• _Given records_:
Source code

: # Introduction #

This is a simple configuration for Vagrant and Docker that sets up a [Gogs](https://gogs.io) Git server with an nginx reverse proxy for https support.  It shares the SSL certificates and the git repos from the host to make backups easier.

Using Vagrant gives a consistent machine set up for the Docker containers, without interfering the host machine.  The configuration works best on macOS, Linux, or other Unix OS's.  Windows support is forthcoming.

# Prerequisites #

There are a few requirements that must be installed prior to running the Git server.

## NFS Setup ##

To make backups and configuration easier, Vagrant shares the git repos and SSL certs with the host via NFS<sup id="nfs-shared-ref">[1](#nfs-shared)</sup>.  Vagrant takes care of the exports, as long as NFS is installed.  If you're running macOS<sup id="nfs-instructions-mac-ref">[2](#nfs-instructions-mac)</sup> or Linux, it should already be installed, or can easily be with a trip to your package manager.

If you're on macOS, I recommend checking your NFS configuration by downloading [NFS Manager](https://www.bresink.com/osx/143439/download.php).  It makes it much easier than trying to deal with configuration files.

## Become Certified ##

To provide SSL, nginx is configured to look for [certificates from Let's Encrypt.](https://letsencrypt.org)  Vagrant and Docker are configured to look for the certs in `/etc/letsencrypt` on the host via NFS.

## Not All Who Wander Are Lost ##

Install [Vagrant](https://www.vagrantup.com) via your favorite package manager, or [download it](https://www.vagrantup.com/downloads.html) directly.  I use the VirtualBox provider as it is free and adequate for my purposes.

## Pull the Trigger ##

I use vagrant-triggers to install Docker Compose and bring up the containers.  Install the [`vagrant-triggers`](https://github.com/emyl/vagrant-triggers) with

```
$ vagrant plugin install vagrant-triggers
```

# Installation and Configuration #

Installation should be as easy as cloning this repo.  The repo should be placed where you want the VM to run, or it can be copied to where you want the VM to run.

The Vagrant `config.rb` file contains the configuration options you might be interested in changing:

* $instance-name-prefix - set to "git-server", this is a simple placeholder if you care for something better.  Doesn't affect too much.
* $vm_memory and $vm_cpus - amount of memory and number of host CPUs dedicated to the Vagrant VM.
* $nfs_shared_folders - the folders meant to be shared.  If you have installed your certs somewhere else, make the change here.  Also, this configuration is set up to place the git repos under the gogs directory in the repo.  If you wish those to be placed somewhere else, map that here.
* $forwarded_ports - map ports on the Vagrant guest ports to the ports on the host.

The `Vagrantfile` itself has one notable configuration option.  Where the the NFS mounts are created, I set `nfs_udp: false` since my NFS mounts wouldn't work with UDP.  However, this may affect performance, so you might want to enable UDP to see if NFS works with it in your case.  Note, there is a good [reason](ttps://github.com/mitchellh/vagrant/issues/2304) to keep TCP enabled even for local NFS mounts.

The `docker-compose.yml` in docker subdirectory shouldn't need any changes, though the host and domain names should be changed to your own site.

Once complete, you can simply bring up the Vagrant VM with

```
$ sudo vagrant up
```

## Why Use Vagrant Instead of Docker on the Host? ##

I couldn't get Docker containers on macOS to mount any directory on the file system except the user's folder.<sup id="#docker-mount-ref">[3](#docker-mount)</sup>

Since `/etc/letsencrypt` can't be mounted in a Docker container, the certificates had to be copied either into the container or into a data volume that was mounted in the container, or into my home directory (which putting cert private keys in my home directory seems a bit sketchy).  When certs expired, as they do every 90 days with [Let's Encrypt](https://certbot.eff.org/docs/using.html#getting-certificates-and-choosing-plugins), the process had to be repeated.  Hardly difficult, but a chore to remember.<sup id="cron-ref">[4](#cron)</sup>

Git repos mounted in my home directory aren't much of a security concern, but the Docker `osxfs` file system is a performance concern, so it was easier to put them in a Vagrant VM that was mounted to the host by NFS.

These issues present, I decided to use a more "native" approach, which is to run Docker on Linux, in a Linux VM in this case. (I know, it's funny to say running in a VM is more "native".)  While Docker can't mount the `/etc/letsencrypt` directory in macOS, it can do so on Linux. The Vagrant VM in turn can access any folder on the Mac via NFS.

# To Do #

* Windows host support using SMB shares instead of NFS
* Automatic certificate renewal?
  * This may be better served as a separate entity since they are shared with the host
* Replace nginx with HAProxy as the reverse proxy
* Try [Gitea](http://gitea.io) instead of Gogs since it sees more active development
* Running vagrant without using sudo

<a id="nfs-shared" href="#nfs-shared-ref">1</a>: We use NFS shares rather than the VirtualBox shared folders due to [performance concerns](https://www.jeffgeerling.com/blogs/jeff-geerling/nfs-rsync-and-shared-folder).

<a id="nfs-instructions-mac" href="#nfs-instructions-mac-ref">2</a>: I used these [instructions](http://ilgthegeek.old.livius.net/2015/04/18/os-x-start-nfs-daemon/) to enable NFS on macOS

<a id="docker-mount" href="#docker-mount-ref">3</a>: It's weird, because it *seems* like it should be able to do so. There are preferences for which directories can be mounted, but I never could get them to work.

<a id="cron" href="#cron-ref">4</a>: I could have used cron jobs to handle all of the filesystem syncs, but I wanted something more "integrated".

• _Exercise requirements_: Give the number of lines in the data above that contain the word "Windows", with no accompanying text.

• _Your response_: 2